Katari es más que un caudillo aimara. Es el espejo que devuelve una imagen incómoda: América Latina como continente construido sobre cadáveres originarios. En 1781, mientras los criollos de Buenos Aires discutían comercio libre y los ilustrados de Caracas leían a Rousseau, en el Altiplano los pueblos se jugaban la vida entera.
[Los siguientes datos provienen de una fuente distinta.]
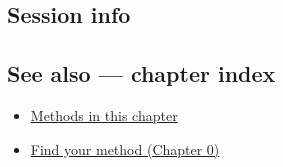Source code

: \documentclass[
]{article}
\newenvironment{Shaded}{\begin{snugshade}}{\end{snugshade}}
\providecommand{\tightlist}{%
  \setlength{\itemsep}{0pt}\setlength{\parskip}{0pt}}
\begin{document}
\subsection{Session info}\label{session-info}

\begin{Shaded}
\begin{Highlighting}[]

\end{Highlighting}
\end{Shaded}

\subsection{See also --- chapter index}\label{see-also-chapter-index}

\begin{itemize}
\tightlist
\item
  \href{../index.Rmd}{Methods in this chapter}
\item
  \href{../../../ch00-find-your-method.Rmd}{Find your method (Chapter
  0)}
\end{itemize}
\end{document}
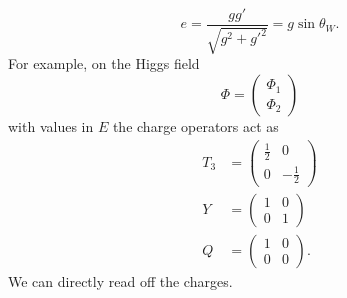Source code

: \documentclass[11pt]{amsart}
\theoremstyle{definition}
\theoremstyle{remark}
\numberwithin{equation}{section}
\begin{document}
\begin{equation*}
e=\frac{gg'}{\sqrt{g^2+g'^2}}=g\sin\theta_W.
\end{equation*}
For example, on the Higgs field 
\begin{equation*}
\Phi=\left(\begin{array}{c}\Phi_1\\\Phi_2\end{array}\right)
\end{equation*}
with values in $E$ the charge operators act as
\begin{align*}
T_3&=\left(\begin{array}{cc}\frac{1}{2} & 0 \\ 0 &-\frac{1}{2}\end{array}\right)\\
Y&=\left(\begin{array}{cc}1 & 0 \\0 & 1\end{array}\right)\\
Q&=\left(\begin{array}{cc}1 & 0 \\0 & 0\end{array}\right).
\end{align*}
We can directly read off the charges.
\end{document}

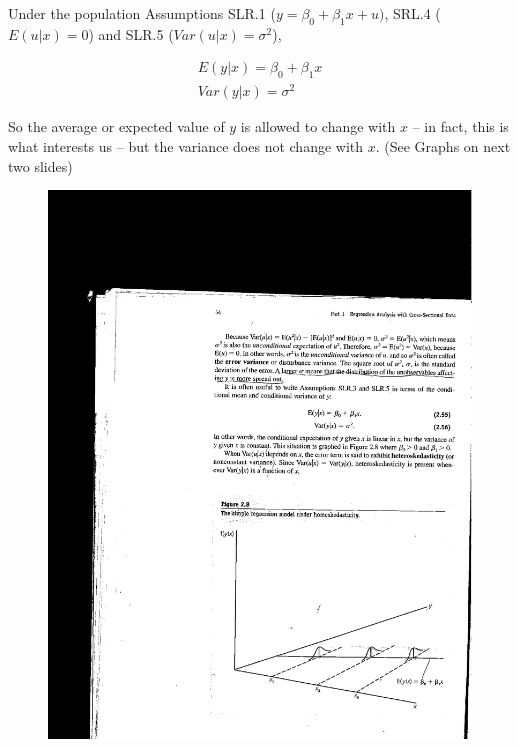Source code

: \documentclass[notes=show]{beamer}
\begin{document}
\begin{frame}[plain]

Under the population Assumptions SLR.1 ($y=\beta_{0}+\beta _{1}x+u)$, SRL.4 ($E(u|x)=0$) and SLR.5 ($Var(u|x)=\sigma ^{2}$),

 \begin{eqnarray*}
  E(y|x)=\beta _{0}+\beta _{1}x \\
  Var(y|x)=\sigma ^{2}
 \end{eqnarray*}

 So the average or expected value of $y$ is allowed to change with $x$ -- in fact, this is what interests us -- but the variance does not change with $x$. (See Graphs on next two slides)
\end{frame}


\begin{frame}[plain]

\begin{figure}
\includegraphics[scale=0.7]{./lecture_includes/wooldridge_fig28.pdf}
\end{figure}
\end{frame}
\end{document}
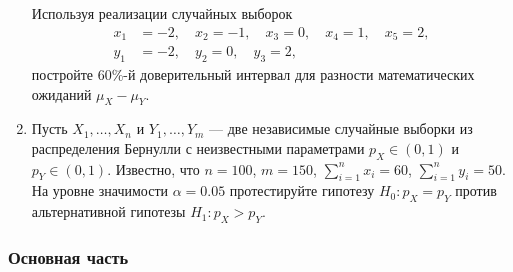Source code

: \begin{enumerate}
Используя реализации случайных выборок
\begin{align*}
x_{1} &= -2, \quad x_{2} = -1, \quad x_{3} = 0, \quad x_{4} = 1, \quad x_{5} = 2, \\
y_{1} &= -2, \quad y_{2} = 0, \quad y_{3} = 2,
\end{align*}
постройте 60\%-й доверительный интервал для разности математических ожиданий
$\mu_{X} - \mu_{Y}$.

\item Пусть $X_{1}, \ldots, X_{n}$ и $Y_{1}, \ldots, Y_{m}$ — две независимые случайные выборки из распределения Бернулли с неизвестными параметрами $p_{X}\in(0,1)$ и $p_{Y}\in(0,1)$. Известно, что $n=100$, $m=150$, $\sum_{i=1}^{n}x_{i}=60$, $\sum_{i=1}^{n}y_{i}=50$. На уровне значимости $\alpha=0.05$ протестируйте гипотезу $H_{0}:p_{X}=p_{Y}$ против альтернативной гипотезы $H_{1}:p_{X}>p_{Y}$.


\end{enumerate}

\subsubsection*{Основная часть}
Herbert Klein, historiador norteamericano, lo resume: “La rebelión de 1781 fue el mayor levantamiento indígena desde la conquista, y demostró que el virreinato no era invulnerable”.
Hoy su rostro aparece en billetes de 200 bolivianos, en monumentos, en el satélite TKSAT-1. Los mismos poderes que lo descuartizaron ahora lo blanquean como héroe oficial.
Pero Katari no fue estampita ni estatua. Fue hambre, fue furia, fue contradicción. Fue hombre de carne, con errores y crueldades, pero con una dignidad que prefirió la muerte al sometimiento.
Y su sombra sigue caminando. Porque descuartizaron un cuerpo, pero no una idea.
Lo mataron para que nadie lo recordara. Y sin embargo, en cada fogón andino, en cada marcha de polleras, Katari sigue respirando. Lo mataron una vez, pero millones lo resucitan cada día.